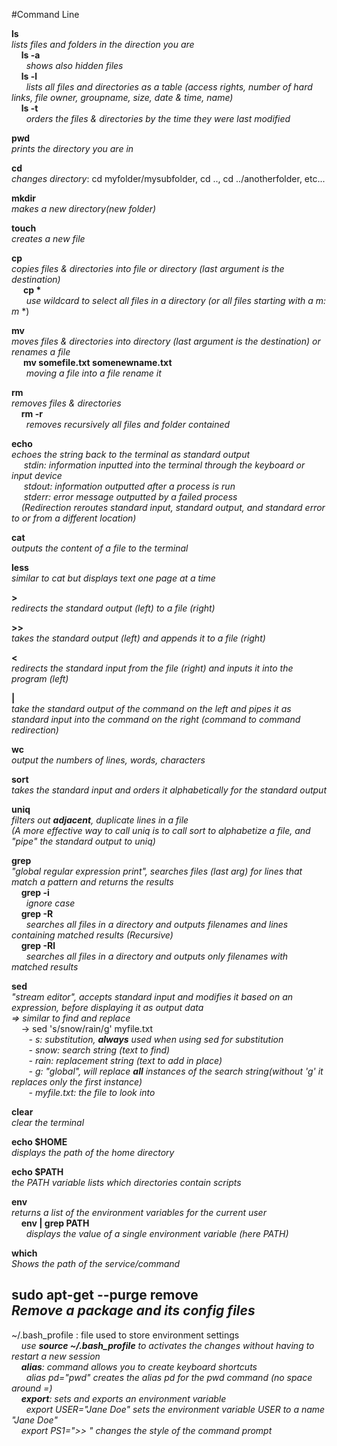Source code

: #Command Line


**ls** <br/>
*lists files and folders in the direction you are*<br/>
&nbsp;&nbsp;&nbsp;&nbsp;**ls -a**<br/>
&nbsp;&nbsp;&nbsp;&nbsp;&nbsp;&nbsp;*shows also hidden files*
<br/>
&nbsp;&nbsp;&nbsp;&nbsp;**ls -l**<br/>
&nbsp;&nbsp;&nbsp;&nbsp;&nbsp;&nbsp;*lists all files and directories as a table (access rights, number of hard links, file owner, groupname, size, date & time, name)*
<br/>
&nbsp;&nbsp;&nbsp;&nbsp;**ls -t**<br/>
&nbsp;&nbsp;&nbsp;&nbsp;&nbsp;&nbsp;*orders the files & directories by the time they were last modified*

**pwd**<br/>
*prints the directory you are in*

**cd**<br/>
*changes directory*: cd myfolder/mysubfolder, cd .., cd ../anotherfolder, etc...

**mkdir**<br/>
*makes a new directory(new folder)*

**touch**<br/>
*creates a new file*

**cp**<br/>
*copies files & directories into file or directory (last argument is the destination)*<br/>
 &nbsp;&nbsp;&nbsp;&nbsp;<strong> cp \* </strong><br/>
&nbsp;&nbsp;&nbsp;&nbsp;&nbsp;&nbsp;*use wildcard to select all files in a directory (or all files starting with a m: m* *)
<br/>

**mv**<br/>
*moves files & directories into directory (last argument is the destination) or renames a file*<br/>
 &nbsp;&nbsp;&nbsp;&nbsp;<strong> mv somefile.txt somenewname.txt </strong><br/>
&nbsp;&nbsp;&nbsp;&nbsp;&nbsp;&nbsp;*moving a file into a file rename it*
<br/>

**rm**<br/>
*removes files & directories*<br/>
&nbsp;&nbsp;&nbsp;&nbsp;**rm -r**<br/>
&nbsp;&nbsp;&nbsp;&nbsp;&nbsp;&nbsp;*removes recursively all files and folder contained*
<br/>

**echo** <br/>
*echoes the string back to the terminal as standard output*<br/>
&nbsp;&nbsp;&nbsp;&nbsp; *stdin: information inputted into the terminal through the keyboard or input device<br/>*
&nbsp;&nbsp;&nbsp;&nbsp; *stdout: information outputted after a process is run<br/>*
&nbsp;&nbsp;&nbsp;&nbsp; *stderr: error message outputted by a failed process<br/>*
&nbsp;&nbsp;&nbsp;&nbsp;*(Redirection reroutes standard input, standard output, and standard error to or from a different location)*
<br/>

**cat**<br/>
*outputs the content of a file to the terminal*

**less**<br/>
*similar to cat but displays text one page at a time*

**>**<br/>
*redirects the standard output (left) to a file (right)*

**>>**<br/>
*takes the standard output (left) and appends it to a file (right)*

**<**<br/>
*redirects the standard input from the file (right) and inputs it into the program (left)*

**|**<br/>
*take the standard output of the command on the left and pipes it as standard input into the command on the right (command to command redirection)*

**wc**<br/>
*output the numbers of lines, words, characters*

**sort**<br/>
*takes the standard input and orders it alphabetically for the standard output*

**uniq**<br/>
*filters out <strong>adjacent</strong>, duplicate lines in a file*<br/>
*(A more effective way to call uniq is to call sort to alphabetize a file, and "pipe" the standard output to uniq)*<br/>

**grep**<br/>
*"global regular expression print", searches files (last arg) for lines that match a pattern and returns the results*<br/>
&nbsp;&nbsp;&nbsp;&nbsp;**grep -i**<br/>
&nbsp;&nbsp;&nbsp;&nbsp;&nbsp;&nbsp;*ignore case*
<br/>
&nbsp;&nbsp;&nbsp;&nbsp;**grep -R**<br/>
&nbsp;&nbsp;&nbsp;&nbsp;&nbsp;&nbsp;*searches all files in a directory and outputs filenames and lines containing matched results (Recursive)*
<br/>
&nbsp;&nbsp;&nbsp;&nbsp;**grep -Rl**<br/>
&nbsp;&nbsp;&nbsp;&nbsp;&nbsp;&nbsp;*searches all files in a directory and outputs only filenames with matched results*
<br/>

**sed**<br/>
*"stream editor", accepts standard input and modifies it based on an expression, before displaying it as output data*<br/>
*⇒ similar to find and replace*<br/>
&nbsp;&nbsp;&nbsp;&nbsp;→ sed 's/snow/rain/g' myfile.txt <br/>
&nbsp;&nbsp;&nbsp;&nbsp;&nbsp;&nbsp; *- s: substitution, <strong>always</strong> used when using sed for substitution<br/>*
&nbsp;&nbsp;&nbsp;&nbsp;&nbsp;&nbsp; *- snow: search string (text to find)<br/>*
&nbsp;&nbsp;&nbsp;&nbsp;&nbsp;&nbsp; *- rain: replacement string (text to add in place)<br/>*
&nbsp;&nbsp;&nbsp;&nbsp;&nbsp;&nbsp; *- g: "global", will replace <strong>all</strong> instances of the search string(without 'g' it replaces only the first instance)<br/>*
&nbsp;&nbsp;&nbsp;&nbsp;&nbsp;&nbsp; *- myfile.txt: the file to look into<br/>*

**clear** <br/>
*clear the terminal*<br/>

**echo $HOME**<br/>
*displays the path of the home directory*<br/>

**echo $PATH**<br/>
*the PATH variable lists which directories contain scripts*<br/>

**env**<br/>
*returns a list of the environment variables for the current user*<br/>
&nbsp;&nbsp;&nbsp;&nbsp;**env | grep PATH**<br/>
&nbsp;&nbsp;&nbsp;&nbsp;&nbsp;&nbsp;*displays the value of a single environment variable (here PATH)*
<br/>

**which** <br/>
*Shows the path of the service/command*<br/>

**sudo apt-get --purge remove<br/>**
*Remove a package and its config files<br/>*
--------------------------------------------------------
~/.bash\_profile : file used to store environment settings <br/>
&nbsp;&nbsp;&nbsp;&nbsp;*use <strong>source ~/.bash_profile</strong> to activates the changes without having to restart a new session*<br/>
&nbsp;&nbsp;&nbsp;&nbsp;*<strong>alias</strong>: command allows you to create keyboard shortcuts*<br/>
&nbsp;&nbsp;&nbsp;&nbsp;&nbsp;&nbsp;*alias pd="pwd" creates the alias pd for the pwd command (no space around =)*<br/>
&nbsp;&nbsp;&nbsp;&nbsp;*<strong>export</strong>:  sets and exports an environment variable*<br/>
&nbsp;&nbsp;&nbsp;&nbsp;&nbsp;&nbsp;*export USER="Jane Doe" sets the environment variable USER to a name "Jane Doe"*<br/>
&nbsp;&nbsp;&nbsp;&nbsp;*export PS1=">> " changes the style of the command prompt*<br/>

* * *

* What the exercise asks: Give the records above again verbatim, pictures omitted.

* Response:
Source code

: #Command Line


**ls** <br/>
*lists files and folders in the direction you are*<br/>
&nbsp;&nbsp;&nbsp;&nbsp;**ls -a**<br/>
&nbsp;&nbsp;&nbsp;&nbsp;&nbsp;&nbsp;*shows also hidden files*
<br/>
&nbsp;&nbsp;&nbsp;&nbsp;**ls -l**<br/>
&nbsp;&nbsp;&nbsp;&nbsp;&nbsp;&nbsp;*lists all files and directories as a table (access rights, number of hard links, file owner, groupname, size, date & time, name)*
<br/>
&nbsp;&nbsp;&nbsp;&nbsp;**ls -t**<br/>
&nbsp;&nbsp;&nbsp;&nbsp;&nbsp;&nbsp;*orders the files & directories by the time they were last modified*

**pwd**<br/>
*prints the directory you are in*

**cd**<br/>
*changes directory*: cd myfolder/mysubfolder, cd .., cd ../anotherfolder, etc...

**mkdir**<br/>
*makes a new directory(new folder)*

**touch**<br/>
*creates a new file*

**cp**<br/>
*copies files & directories into file or directory (last argument is the destination)*<br/>
 &nbsp;&nbsp;&nbsp;&nbsp;<strong> cp \* </strong><br/>
&nbsp;&nbsp;&nbsp;&nbsp;&nbsp;&nbsp;*use wildcard to select all files in a directory (or all files starting with a m: m* *)
<br/>

**mv**<br/>
*moves files & directories into directory (last argument is the destination) or renames a file*<br/>
 &nbsp;&nbsp;&nbsp;&nbsp;<strong> mv somefile.txt somenewname.txt </strong><br/>
&nbsp;&nbsp;&nbsp;&nbsp;&nbsp;&nbsp;*moving a file into a file rename it*
<br/>

**rm**<br/>
*removes files & directories*<br/>
&nbsp;&nbsp;&nbsp;&nbsp;**rm -r**<br/>
&nbsp;&nbsp;&nbsp;&nbsp;&nbsp;&nbsp;*removes recursively all files and folder contained*
<br/>

**echo** <br/>
*echoes the string back to the terminal as standard output*<br/>
&nbsp;&nbsp;&nbsp;&nbsp; *stdin: information inputted into the terminal through the keyboard or input device<br/>*
&nbsp;&nbsp;&nbsp;&nbsp; *stdout: information outputted after a process is run<br/>*
&nbsp;&nbsp;&nbsp;&nbsp; *stderr: error message outputted by a failed process<br/>*
&nbsp;&nbsp;&nbsp;&nbsp;*(Redirection reroutes standard input, standard output, and standard error to or from a different location)*
<br/>

**cat**<br/>
*outputs the content of a file to the terminal*

**less**<br/>
*similar to cat but displays text one page at a time*

**>**<br/>
*redirects the standard output (left) to a file (right)*

**>>**<br/>
*takes the standard output (left) and appends it to a file (right)*

**<**<br/>
*redirects the standard input from the file (right) and inputs it into the program (left)*

**|**<br/>
*take the standard output of the command on the left and pipes it as standard input into the command on the right (command to command redirection)*

**wc**<br/>
*output the numbers of lines, words, characters*

**sort**<br/>
*takes the standard input and orders it alphabetically for the standard output*

**uniq**<br/>
*filters out <strong>adjacent</strong>, duplicate lines in a file*<br/>
*(A more effective way to call uniq is to call sort to alphabetize a file, and "pipe" the standard output to uniq)*<br/>

**grep**<br/>
*"global regular expression print", searches files (last arg) for lines that match a pattern and returns the results*<br/>
&nbsp;&nbsp;&nbsp;&nbsp;**grep -i**<br/>
&nbsp;&nbsp;&nbsp;&nbsp;&nbsp;&nbsp;*ignore case*
<br/>
&nbsp;&nbsp;&nbsp;&nbsp;**grep -R**<br/>
&nbsp;&nbsp;&nbsp;&nbsp;&nbsp;&nbsp;*searches all files in a directory and outputs filenames and lines containing matched results (Recursive)*
<br/>
&nbsp;&nbsp;&nbsp;&nbsp;**grep -Rl**<br/>
&nbsp;&nbsp;&nbsp;&nbsp;&nbsp;&nbsp;*searches all files in a directory and outputs only filenames with matched results*
<br/>

**sed**<br/>
*"stream editor", accepts standard input and modifies it based on an expression, before displaying it as output data*<br/>
*⇒ similar to find and replace*<br/>
&nbsp;&nbsp;&nbsp;&nbsp;→ sed 's/snow/rain/g' myfile.txt <br/>
&nbsp;&nbsp;&nbsp;&nbsp;&nbsp;&nbsp; *- s: substitution, <strong>always</strong> used when using sed for substitution<br/>*
&nbsp;&nbsp;&nbsp;&nbsp;&nbsp;&nbsp; *- snow: search string (text to find)<br/>*
&nbsp;&nbsp;&nbsp;&nbsp;&nbsp;&nbsp; *- rain: replacement string (text to add in place)<br/>*
&nbsp;&nbsp;&nbsp;&nbsp;&nbsp;&nbsp; *- g: "global", will replace <strong>all</strong> instances of the search string(without 'g' it replaces only the first instance)<br/>*
&nbsp;&nbsp;&nbsp;&nbsp;&nbsp;&nbsp; *- myfile.txt: the file to look into<br/>*

**clear** <br/>
*clear the terminal*<br/>

**echo $HOME**<br/>
*displays the path of the home directory*<br/>

**echo $PATH**<br/>
*the PATH variable lists which directories contain scripts*<br/>

**env**<br/>
*returns a list of the environment variables for the current user*<br/>
&nbsp;&nbsp;&nbsp;&nbsp;**env | grep PATH**<br/>
&nbsp;&nbsp;&nbsp;&nbsp;&nbsp;&nbsp;*displays the value of a single environment variable (here PATH)*
<br/>

**which** <br/>
*Shows the path of the service/command*<br/>

**sudo apt-get --purge remove<br/>**
*Remove a package and its config files<br/>*
--------------------------------------------------------
~/.bash\_profile : file used to store environment settings <br/>
&nbsp;&nbsp;&nbsp;&nbsp;*use <strong>source ~/.bash_profile</strong> to activates the changes without having to restart a new session*<br/>
&nbsp;&nbsp;&nbsp;&nbsp;*<strong>alias</strong>: command allows you to create keyboard shortcuts*<br/>
&nbsp;&nbsp;&nbsp;&nbsp;&nbsp;&nbsp;*alias pd="pwd" creates the alias pd for the pwd command (no space around =)*<br/>
&nbsp;&nbsp;&nbsp;&nbsp;*<strong>export</strong>:  sets and exports an environment variable*<br/>
&nbsp;&nbsp;&nbsp;&nbsp;&nbsp;&nbsp;*export USER="Jane Doe" sets the environment variable USER to a name "Jane Doe"*<br/>
&nbsp;&nbsp;&nbsp;&nbsp;*export PS1=">> " changes the style of the command prompt*<br/>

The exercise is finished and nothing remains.